Çocukluğunda Türkiye Cumhuriyeti’nin kurucusu Gazi Mustafa Kemal Atatürk’ü görme şansını yakalayan 102 yaşındaki Şaban Yaylalı, bu özel anının kendisi için son derece anlamlı olduğunu ifade ediyor. Yaylalı, Atatürk’ün vefatının ardından 86 yıldır İstanbul’da yaşanan derin acıyı yüreğinde taşımakta. Onun ölümünden sonra Dolmabahçe Sarayı’nda naaşını ziyaret ederek saygı duruşunda bulunan Yaylalı, şu anda hayatını İzmir’in Konak ilçesinde kızıyla birlikte sürdürüyor.

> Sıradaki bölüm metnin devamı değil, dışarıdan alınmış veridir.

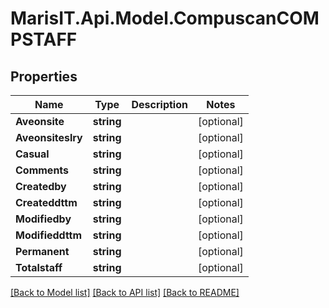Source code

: 
# MarisIT.Api.Model.CompuscanCOMPSTAFF

## Properties

Name | Type | Description | Notes
------------ | ------------- | ------------- | -------------
**Aveonsite** | **string** |  | [optional] 
**Aveonsiteslry** | **string** |  | [optional] 
**Casual** | **string** |  | [optional] 
**Comments** | **string** |  | [optional] 
**Createdby** | **string** |  | [optional] 
**Createddttm** | **string** |  | [optional] 
**Modifiedby** | **string** |  | [optional] 
**Modifieddttm** | **string** |  | [optional] 
**Permanent** | **string** |  | [optional] 
**Totalstaff** | **string** |  | [optional] 

[[Back to Model list]](../README.md#documentation-for-models)
[[Back to API list]](../README.md#documentation-for-api-endpoints)
[[Back to README]](../README.md)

Atatürk’ü ilk kez 1926 yılında gören Yaylalı, o zamanlar sadece 4 yaşındaydı. 16 yaşında vefat haberini aldıktan sonra ise Atatürk’e olan saygı ve sevgisi hiç azalmadı. Atatürk ile yaşanan bu anılar, onun yaşamında önemli bir yer tutuyor. Yaylalı, kökleri Lozan mübadillerine dayanan bir aileden geliyor ve emekli öğretmen olarak uzun bir eğitim hayatı geçirmiştir.

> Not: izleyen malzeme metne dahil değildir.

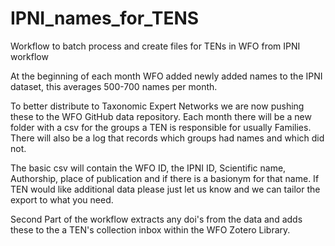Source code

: # IPNI_names_for_TENS
Workflow to batch process and create files for TENs in WFO from IPNI workflow

At the beginning of each month WFO added newly added names to the IPNI dataset, this averages 500-700 names per month. 

To better distribute to Taxonomic Expert Networks we are now pushing these to the WFO GitHub data repository. Each month there will be a new folder with a csv for the groups a TEN is responsible for usually Families. There will also be a log that records which groups had names and which did not.

The basic csv will contain the WFO ID, the IPNI ID, Scientific name, Authorship, place of publication and if there is a basionym for that name.
If TEN would like additional data please just let us know and we can tailor the export to what you need.

Second Part of the workflow extracts any doi's from the data and adds these to the a TEN's collection inbox within the WFO Zotero Library.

Büyük Önder Atatürk’ü ilk defa 1926 yılında Sivas’taki köylerine geldiğinde gördüğünü hatırlatan Yaylalı, “Atatürk, Erzurum’a giderken köyümüze uğradı ve burada köylülerle sohbet etti” şeklinde anlatıyor anılarını. O dönemde köyde, ahırın içinde yaşadıklarını ve hayvanlarla birlikte aynı mekanda barındıklarını belirtiyor. “Kışın hayvanlar bizi ısıtıyordu. Yıllarca böyle yaşadık; arazi verdiler, 1926 yılında Gazi’nin Erzurum’a geçişi sırasında köylüler ona yeni ev yapılmasını istediler. O rica üzerine Mustafa Kemal bize orada yeni ev yaptırdı” diye ekliyor.

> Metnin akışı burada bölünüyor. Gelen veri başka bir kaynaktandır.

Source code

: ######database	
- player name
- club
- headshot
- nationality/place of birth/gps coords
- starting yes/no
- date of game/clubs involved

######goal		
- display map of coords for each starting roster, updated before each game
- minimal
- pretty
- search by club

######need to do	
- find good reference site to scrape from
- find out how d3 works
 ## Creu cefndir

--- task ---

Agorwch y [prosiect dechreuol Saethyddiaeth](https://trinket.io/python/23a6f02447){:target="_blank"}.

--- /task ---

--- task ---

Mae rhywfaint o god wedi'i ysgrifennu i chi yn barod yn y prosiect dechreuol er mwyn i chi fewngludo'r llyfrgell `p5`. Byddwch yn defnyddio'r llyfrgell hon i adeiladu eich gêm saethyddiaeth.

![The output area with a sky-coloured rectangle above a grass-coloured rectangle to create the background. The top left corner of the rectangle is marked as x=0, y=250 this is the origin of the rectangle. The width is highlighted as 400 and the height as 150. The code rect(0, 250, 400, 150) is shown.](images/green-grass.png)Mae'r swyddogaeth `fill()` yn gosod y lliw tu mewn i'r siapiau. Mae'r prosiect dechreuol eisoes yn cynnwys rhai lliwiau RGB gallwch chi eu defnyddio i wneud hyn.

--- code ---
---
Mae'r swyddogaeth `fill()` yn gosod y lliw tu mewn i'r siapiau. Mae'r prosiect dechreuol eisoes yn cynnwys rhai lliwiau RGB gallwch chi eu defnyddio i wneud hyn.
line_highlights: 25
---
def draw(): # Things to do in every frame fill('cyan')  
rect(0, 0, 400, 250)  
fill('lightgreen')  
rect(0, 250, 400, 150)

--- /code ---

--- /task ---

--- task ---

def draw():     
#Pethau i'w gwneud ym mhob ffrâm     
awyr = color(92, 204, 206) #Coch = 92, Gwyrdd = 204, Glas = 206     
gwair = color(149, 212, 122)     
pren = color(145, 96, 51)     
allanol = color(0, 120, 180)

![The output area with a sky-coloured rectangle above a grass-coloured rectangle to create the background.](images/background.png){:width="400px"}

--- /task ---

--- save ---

Yaylalı’nın hatıraları, sadece Atatürk ile ilgili anılarla sınırlı kalmayıp aynı zamanda o dönem Türk toplumunun yaşadığı zorlukları ve dönüşümü de gözler önüne seriyor. Gazi Mustafa Kemal Atatürk, bu tür ziyaretlerle halkın arasında olmayı ve onların sıkıntılarını dinlemeyi önemsemiş bir liderdi. Yaylalı’nın bu anıları, Atatürk’un halkla kurduğu güçlü iletişimin somut bir örneğini sunuyor.
İnsanlar çoğu zaman geçmişte yaşayan büyük şahsiyetlerle ilgili hikayelerini paylaşırken, bu tür anılar onların kişisel tarihleriyle birleşiyor. Yaylalı, yalnızca Atatürk’ü değil, o dönemki yaşam koşullarını değerlendirdiğinde, genç nesillere örnek olacak değerleri aktarıyor. Kendi hayatını Atatürk’ün mirası etrafında şekillendiren bir birey olarak, gençlere bu kıymetli anıları aktararak Türkiye’nin geçmişi hakkında bir kapı aralamış oluyor.
Atatürk’ü sadece tarih kitaplarından değil, yaşanmış anılarla genç kuşaklara taşımak, Türkiye’nin geçmişine sahip çıkmak açısından büyük önem taşıyor. 102 yaşındaki Şaban Yaylalı gibi bireylerin bu tür anıları, geçmiş ile bugün arasında köprü kurmayı sağlıyor. Atatürk’ün çeşitli başarılarını ve halkla olan ilişkisini anlatan bu yaşanmışlıklar, Türkiye’nin büyümesine ve gelişmesine katkıda bulunan önemli figürlerden biri olarak değerlendiriliyor.